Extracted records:
──────

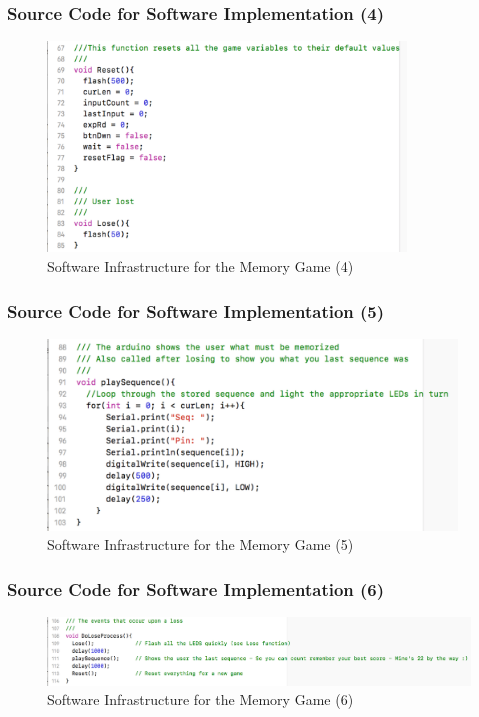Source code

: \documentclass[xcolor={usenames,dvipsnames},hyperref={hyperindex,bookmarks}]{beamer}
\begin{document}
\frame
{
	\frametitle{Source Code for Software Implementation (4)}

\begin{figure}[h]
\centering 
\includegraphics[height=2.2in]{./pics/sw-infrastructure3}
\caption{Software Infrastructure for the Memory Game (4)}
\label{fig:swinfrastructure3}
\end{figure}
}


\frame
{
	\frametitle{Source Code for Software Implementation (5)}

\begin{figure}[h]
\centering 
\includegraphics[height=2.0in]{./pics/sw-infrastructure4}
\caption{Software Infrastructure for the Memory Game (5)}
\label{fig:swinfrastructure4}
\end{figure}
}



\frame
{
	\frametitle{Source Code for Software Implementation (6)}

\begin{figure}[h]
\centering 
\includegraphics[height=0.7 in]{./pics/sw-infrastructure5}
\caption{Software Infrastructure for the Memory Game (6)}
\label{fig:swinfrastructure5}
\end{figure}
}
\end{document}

──────

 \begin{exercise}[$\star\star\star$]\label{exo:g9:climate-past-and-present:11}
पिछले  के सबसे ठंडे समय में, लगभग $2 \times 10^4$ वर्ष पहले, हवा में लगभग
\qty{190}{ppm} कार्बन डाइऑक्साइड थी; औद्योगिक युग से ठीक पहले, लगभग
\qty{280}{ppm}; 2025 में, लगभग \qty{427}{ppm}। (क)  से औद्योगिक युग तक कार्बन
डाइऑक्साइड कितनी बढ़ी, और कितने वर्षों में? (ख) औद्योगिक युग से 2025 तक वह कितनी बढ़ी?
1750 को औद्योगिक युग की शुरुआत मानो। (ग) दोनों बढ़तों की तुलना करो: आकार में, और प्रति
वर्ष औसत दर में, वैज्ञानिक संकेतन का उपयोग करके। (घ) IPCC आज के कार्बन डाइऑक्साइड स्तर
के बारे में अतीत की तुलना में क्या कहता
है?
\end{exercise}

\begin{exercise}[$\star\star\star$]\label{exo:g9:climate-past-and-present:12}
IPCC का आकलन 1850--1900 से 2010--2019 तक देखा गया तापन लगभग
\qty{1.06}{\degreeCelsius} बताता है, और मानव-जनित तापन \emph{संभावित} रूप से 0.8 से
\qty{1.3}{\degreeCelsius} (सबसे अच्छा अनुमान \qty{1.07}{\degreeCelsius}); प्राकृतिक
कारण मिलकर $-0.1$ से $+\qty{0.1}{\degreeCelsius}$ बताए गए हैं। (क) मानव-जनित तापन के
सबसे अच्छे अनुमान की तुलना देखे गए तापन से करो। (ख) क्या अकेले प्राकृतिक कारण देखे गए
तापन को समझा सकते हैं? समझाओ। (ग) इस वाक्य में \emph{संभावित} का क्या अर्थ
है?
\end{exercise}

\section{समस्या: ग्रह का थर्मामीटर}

──────

### What is being asked
If a line in the records contains the word "includegraphics", copy it.

### Response to the task
\includegraphics[height=2.2in]{./pics/sw-infrastructure3}
\includegraphics[height=2.0in]{./pics/sw-infrastructure4}
\includegraphics[height=0.7 in]{./pics/sw-infrastructure5}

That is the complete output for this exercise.